CT Coronary Angiogram (CTCA)

Cardiac CT uses X-rays to collect images of your heart which are then reconstructed to produce images of your coronary arteries.

North Shore Radiology uses the latest CANON Aquilion One prism CT scanner, providing superior image quality. This CT can scan the entire heart in one heartbeat, which means ultra-low doses of radiation are required to get a clear image. The speed and design also dramatically improves patient comfort while scanning.

We ask you to have someone accompany you and drive you to and from the examination, which will help you arrive in a rested state.

As the heart moves, we need to collect data during the quiet time of heart activity, called diastole (when the heart is not pumping), as this provides the best images. We want your heart rate (pulse) to be slow; therefore, we ask that you not consume any chocolate or drinks with caffeine (tea, coffee, fizzy drinks/coke etc.) for 12 hours before the test.

You must also fast for two hours before your scan and ensure you are well hydrated with water.

We may arrange for you to take a drug called a β blocker the night before and the morning of the test or after you arrive for your appointment. This helps in slowing down your heart rate and enables a quality scan.

Please bring any previous relevant imaging, particularly CTs. Details of your cardiac medications and previous heart surgery (such as by-passes) will be required.

Continue to take all usual medication.

The time for this examination varies depending on your heart rate, but most scans take 30 minutes.

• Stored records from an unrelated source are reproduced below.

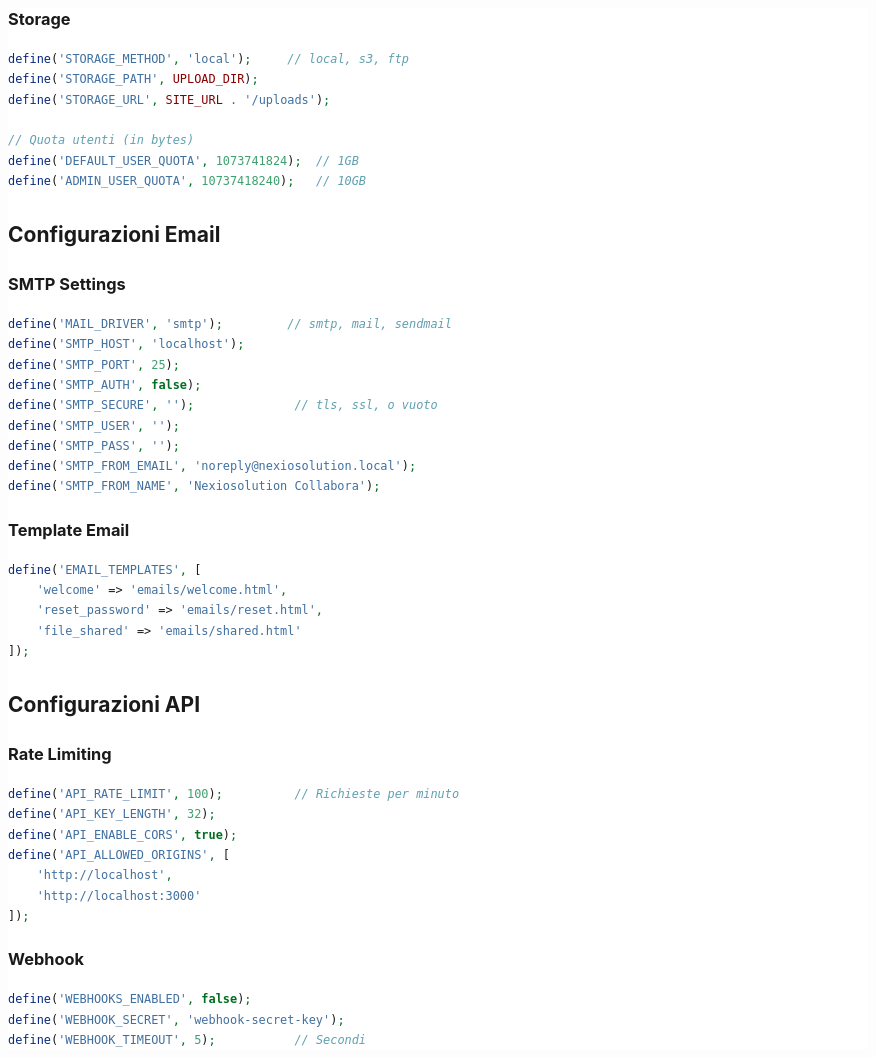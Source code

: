 ### Storage
```php
define('STORAGE_METHOD', 'local');     // local, s3, ftp
define('STORAGE_PATH', UPLOAD_DIR);
define('STORAGE_URL', SITE_URL . '/uploads');

// Quota utenti (in bytes)
define('DEFAULT_USER_QUOTA', 1073741824);  // 1GB
define('ADMIN_USER_QUOTA', 10737418240);   // 10GB
```

## Configurazioni Email

### SMTP Settings
```php
define('MAIL_DRIVER', 'smtp');         // smtp, mail, sendmail
define('SMTP_HOST', 'localhost');
define('SMTP_PORT', 25);
define('SMTP_AUTH', false);
define('SMTP_SECURE', '');              // tls, ssl, o vuoto
define('SMTP_USER', '');
define('SMTP_PASS', '');
define('SMTP_FROM_EMAIL', 'noreply@nexiosolution.local');
define('SMTP_FROM_NAME', 'Nexiosolution Collabora');
```

### Template Email
```php
define('EMAIL_TEMPLATES', [
    'welcome' => 'emails/welcome.html',
    'reset_password' => 'emails/reset.html',
    'file_shared' => 'emails/shared.html'
]);
```

## Configurazioni API

### Rate Limiting
```php
define('API_RATE_LIMIT', 100);          // Richieste per minuto
define('API_KEY_LENGTH', 32);
define('API_ENABLE_CORS', true);
define('API_ALLOWED_ORIGINS', [
    'http://localhost',
    'http://localhost:3000'
]);
```

### Webhook
```php
define('WEBHOOKS_ENABLED', false);
define('WEBHOOK_SECRET', 'webhook-secret-key');
define('WEBHOOK_TIMEOUT', 5);           // Secondi
```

If your heart rate is too fast, we may have to prepare you more before the scan, which can delay the time until we can do the scan. Please allow yourself plenty of time.

Upon arrival, you will be taken to the nurses’ trolley bay. You will have your blood pressure and heart rate measured. If your heart rate is too fast, you may be given additional medication to slow it down. You will be asked to fill out a questionnaire to make sure you are not allergic to the Intravenous Contrast (X-ray dye), which we use for the CT and to check you have no other problems.

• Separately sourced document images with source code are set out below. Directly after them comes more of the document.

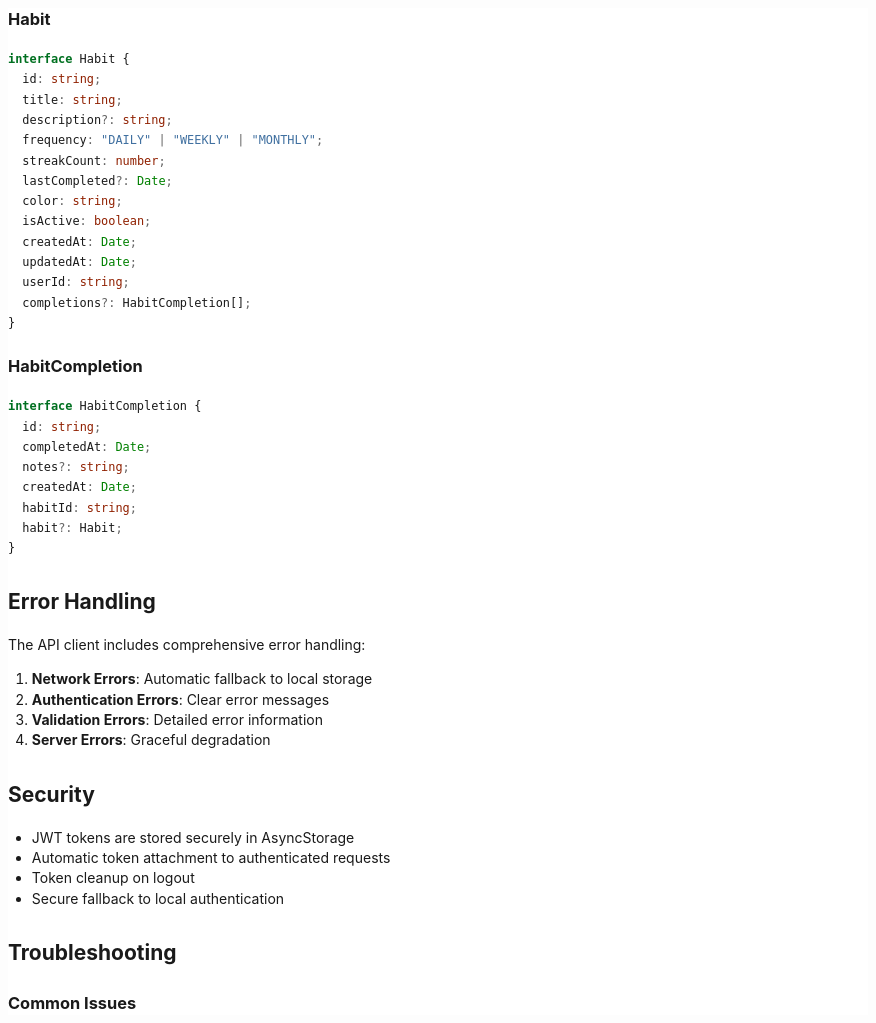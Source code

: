 ### Habit

```typescript
interface Habit {
  id: string;
  title: string;
  description?: string;
  frequency: "DAILY" | "WEEKLY" | "MONTHLY";
  streakCount: number;
  lastCompleted?: Date;
  color: string;
  isActive: boolean;
  createdAt: Date;
  updatedAt: Date;
  userId: string;
  completions?: HabitCompletion[];
}
```

### HabitCompletion

```typescript
interface HabitCompletion {
  id: string;
  completedAt: Date;
  notes?: string;
  createdAt: Date;
  habitId: string;
  habit?: Habit;
}
```

## Error Handling

The API client includes comprehensive error handling:

1. **Network Errors**: Automatic fallback to local storage
2. **Authentication Errors**: Clear error messages
3. **Validation Errors**: Detailed error information
4. **Server Errors**: Graceful degradation

## Security

- JWT tokens are stored securely in AsyncStorage
- Automatic token attachment to authenticated requests
- Token cleanup on logout
- Secure fallback to local authentication

## Troubleshooting

### Common Issues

You will also be asked to sign a consent for the administration of the X-ray contrast. After entering the CT room, you will be positioned on the padded scanner table. This table will move you so that your heart is in the middle of the scanner. The radiographer controls the examination from a separate room next to the scanner. You will be able to talk to the radiographer at all times.

A needle will be placed in a vein, usually in the right arm, to give the contrast (X-ray dye). A spray of glyceryl tri-nitrate will be given under your tongue to help dilate the coronary vessels and highlight these vessels for us to see.

It is important to let the staff know if you are taking:

  • Viagra
  • Cialis or
  • Other similar medications

prior to the glyceryl tri-nitrate as it cannot safely be given with these drugs. Sometimes the spray may give you a short-term headache.

Each scan will take only a few seconds to complete. You will be asked to hold your breath for the scans. It is important to obey any instructions given. During the scan, you will hear the sound of the machine moving around you.

The intravenous contrast (X-Ray dye) shows the arteries during the injection. You may feel slightly warm or have a flushing sensation or have a metallic taste in your mouth. Some patients even briefly feel as though they have urinated. These sensations are normal and are no cause for concern.

Reactions to the dye are rare, but our staff are fully trained to provide the necessary treatment if such a reaction occurs.

Our nursing staff or radiographers will remove the cannula in your arm, and you will be able to change into your clothes. You should feel no after effects, and no further care is required after your examination has finished.

You may resume your regular diet immediately, as well as your everyday activities, although we ask that you avoid rigorous exercise for 24 hours following the test. Please ensure you have someone to drive you home following the procedure.

The intravenous contrast injection (X-Ray dye) you received will be excreted through your urine over the next 24-48 hours following your test. We suggest you increase your water intake over this period to assist the excretion of dye from your kidneys.

The radiologist and cardiologist will study your films and prepare a written report. Please allow two working days for these results to be available.